# Help and tips for a school project?



## Dan_Vacant (May 28, 2012)

Okay so I'm sure most of you know it is close to the end of the year so there are projects and test galore. For my World Literature class I have to do a project relating to Macbeth, I chose to do a animated video and I would love to have some tips and pointers for making one (ecpesialy since it could make or break my grade). The material I have is free trials of Adobe flash and Illustrator, and I have the full version of Photo Shop, a friend was going to let me borrow his tablet but then he changed his mind, so I have to use a mouse.
for the audio I have audicity. and I also don't know witch part I should do for the video I was thinking the last scene of the last act but some one else is doing that with a star wars theme. So any tips for it?


----------



## MFB (May 28, 2012)

How long does it have to be?
Can you actually draw everything that you need to show and have it be understandable?
What are you going to do about dialogue since Flash doesn't have audio?

As an animation student, a 30 second short took me nearly 30-40 hours to fully animate and color using Flash and my Wacom tablet; and that wasn't anything totally cohesive and story-driven, it was a bunch of minor shorts/skits put together.


----------



## Dan_Vacant (May 28, 2012)

I was going to use audacity and maybe combine the video and audio with windows movie maker. and my friend suggested drawing a face then adding mouth and other facial features that I will move.


----------



## MFB (May 28, 2012)

It's going to look odd if nothing but the mouth moves since that's not how our muscle/facial features are supposed to work; it's a system, normally eyebrows move with the mouth and that's what creates emotions. If just the mouth moves it'll look like it's Photoshopped and you lose the illusion of reality you're trying to create through animation. 
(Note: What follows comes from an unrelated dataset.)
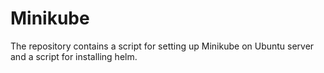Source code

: # Minikube

The repository contains a script for setting up Minikube on Ubuntu server and a script for installing helm.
As a reference for the work ahead of you in animation, this is the film I was talking about before. The opening line sequence alone took about the 3 hours since I forgot how to work in Flash and had to measure each of the lines, set them in place and so forth. Again, it also depends on how long you're going to make it and how smooth you want the transitions to be. Normally a pose is held for two frames, and then it changes so you're doing a LOT of drawing. In this case, I drew on "threes" so I had less but this still reached over 150 drawings, and over 400 frames.

( ( ( o ) ) )


----------



## Dan_Vacant (May 28, 2012)

It's pretty cool and you put more effort into it then I will because I don't have a tablet. but most of my drawing is cartoony.


----------